Scan the listing below for the word "lambda" and state how many lines hold it. Write nothing but the number.

────────

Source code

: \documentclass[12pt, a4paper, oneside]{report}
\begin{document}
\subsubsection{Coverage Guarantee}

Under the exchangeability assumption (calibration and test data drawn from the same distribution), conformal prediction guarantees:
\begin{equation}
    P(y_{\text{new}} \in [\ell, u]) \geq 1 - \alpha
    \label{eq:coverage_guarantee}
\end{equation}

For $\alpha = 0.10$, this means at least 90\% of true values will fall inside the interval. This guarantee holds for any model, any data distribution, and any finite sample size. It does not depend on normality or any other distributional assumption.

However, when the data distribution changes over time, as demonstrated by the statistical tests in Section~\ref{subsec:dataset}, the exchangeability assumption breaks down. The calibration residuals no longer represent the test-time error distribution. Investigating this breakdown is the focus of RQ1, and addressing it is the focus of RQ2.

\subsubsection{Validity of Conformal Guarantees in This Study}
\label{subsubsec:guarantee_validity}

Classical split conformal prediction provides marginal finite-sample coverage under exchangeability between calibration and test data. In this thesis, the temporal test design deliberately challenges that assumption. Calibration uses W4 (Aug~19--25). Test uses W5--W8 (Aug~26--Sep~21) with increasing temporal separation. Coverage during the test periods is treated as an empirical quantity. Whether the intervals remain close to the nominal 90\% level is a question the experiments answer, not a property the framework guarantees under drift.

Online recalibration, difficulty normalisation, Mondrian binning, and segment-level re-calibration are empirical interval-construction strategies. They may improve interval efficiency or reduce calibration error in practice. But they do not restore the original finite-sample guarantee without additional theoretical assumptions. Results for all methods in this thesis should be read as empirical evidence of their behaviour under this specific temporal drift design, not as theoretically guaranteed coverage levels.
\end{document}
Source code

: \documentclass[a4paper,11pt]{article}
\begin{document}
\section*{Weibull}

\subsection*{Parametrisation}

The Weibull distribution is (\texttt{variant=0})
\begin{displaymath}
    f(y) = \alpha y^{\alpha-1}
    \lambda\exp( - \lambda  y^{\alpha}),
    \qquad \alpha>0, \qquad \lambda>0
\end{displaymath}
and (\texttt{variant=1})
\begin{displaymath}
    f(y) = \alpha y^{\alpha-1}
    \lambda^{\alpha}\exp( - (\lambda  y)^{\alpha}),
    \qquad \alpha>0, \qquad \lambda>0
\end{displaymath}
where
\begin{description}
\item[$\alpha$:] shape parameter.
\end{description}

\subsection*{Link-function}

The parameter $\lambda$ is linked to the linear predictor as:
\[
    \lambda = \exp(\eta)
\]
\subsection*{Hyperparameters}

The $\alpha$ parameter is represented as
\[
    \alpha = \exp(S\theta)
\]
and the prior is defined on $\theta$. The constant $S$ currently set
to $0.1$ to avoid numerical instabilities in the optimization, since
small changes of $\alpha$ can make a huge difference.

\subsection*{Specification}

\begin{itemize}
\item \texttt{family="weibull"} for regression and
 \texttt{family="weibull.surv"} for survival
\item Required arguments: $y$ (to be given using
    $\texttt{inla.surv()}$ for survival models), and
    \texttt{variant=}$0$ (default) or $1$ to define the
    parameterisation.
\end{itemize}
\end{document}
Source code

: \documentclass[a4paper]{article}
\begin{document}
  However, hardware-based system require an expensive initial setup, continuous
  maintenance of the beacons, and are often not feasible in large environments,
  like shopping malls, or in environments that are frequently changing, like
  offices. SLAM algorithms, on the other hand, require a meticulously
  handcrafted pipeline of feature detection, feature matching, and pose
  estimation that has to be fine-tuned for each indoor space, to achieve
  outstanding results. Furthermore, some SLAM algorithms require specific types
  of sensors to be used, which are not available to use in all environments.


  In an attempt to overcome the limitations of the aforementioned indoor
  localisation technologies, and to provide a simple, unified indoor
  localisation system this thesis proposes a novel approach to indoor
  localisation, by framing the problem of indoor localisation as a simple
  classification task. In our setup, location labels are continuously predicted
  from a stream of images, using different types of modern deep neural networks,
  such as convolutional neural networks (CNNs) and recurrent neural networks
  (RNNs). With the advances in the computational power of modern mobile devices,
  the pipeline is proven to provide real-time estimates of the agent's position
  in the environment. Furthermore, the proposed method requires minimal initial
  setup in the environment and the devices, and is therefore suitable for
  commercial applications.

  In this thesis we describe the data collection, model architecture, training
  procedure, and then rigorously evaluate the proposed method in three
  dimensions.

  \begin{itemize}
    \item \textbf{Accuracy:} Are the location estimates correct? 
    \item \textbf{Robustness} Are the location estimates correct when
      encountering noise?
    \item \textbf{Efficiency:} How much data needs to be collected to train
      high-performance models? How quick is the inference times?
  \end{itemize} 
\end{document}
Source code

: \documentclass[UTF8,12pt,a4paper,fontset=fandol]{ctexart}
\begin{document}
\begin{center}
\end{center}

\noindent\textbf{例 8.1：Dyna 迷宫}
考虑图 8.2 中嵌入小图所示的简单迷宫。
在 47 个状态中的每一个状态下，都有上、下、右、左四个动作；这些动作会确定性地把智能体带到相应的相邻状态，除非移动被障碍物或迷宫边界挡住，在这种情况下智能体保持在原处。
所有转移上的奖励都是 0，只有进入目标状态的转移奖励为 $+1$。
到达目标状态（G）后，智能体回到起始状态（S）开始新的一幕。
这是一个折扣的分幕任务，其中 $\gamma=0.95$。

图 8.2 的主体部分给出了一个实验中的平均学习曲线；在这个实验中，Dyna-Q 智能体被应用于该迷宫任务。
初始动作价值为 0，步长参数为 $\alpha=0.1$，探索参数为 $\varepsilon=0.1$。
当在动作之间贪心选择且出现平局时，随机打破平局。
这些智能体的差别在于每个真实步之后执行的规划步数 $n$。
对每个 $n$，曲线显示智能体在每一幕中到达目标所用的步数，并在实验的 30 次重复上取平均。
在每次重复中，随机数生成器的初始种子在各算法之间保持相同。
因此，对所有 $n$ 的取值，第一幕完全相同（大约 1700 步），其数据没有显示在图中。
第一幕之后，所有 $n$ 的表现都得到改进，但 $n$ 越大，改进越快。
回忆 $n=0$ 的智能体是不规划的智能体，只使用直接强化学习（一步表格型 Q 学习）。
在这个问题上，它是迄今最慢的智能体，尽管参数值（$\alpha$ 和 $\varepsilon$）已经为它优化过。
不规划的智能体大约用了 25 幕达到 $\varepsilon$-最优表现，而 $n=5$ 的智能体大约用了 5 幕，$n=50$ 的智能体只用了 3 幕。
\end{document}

────────

▶ [Exercise output]: 6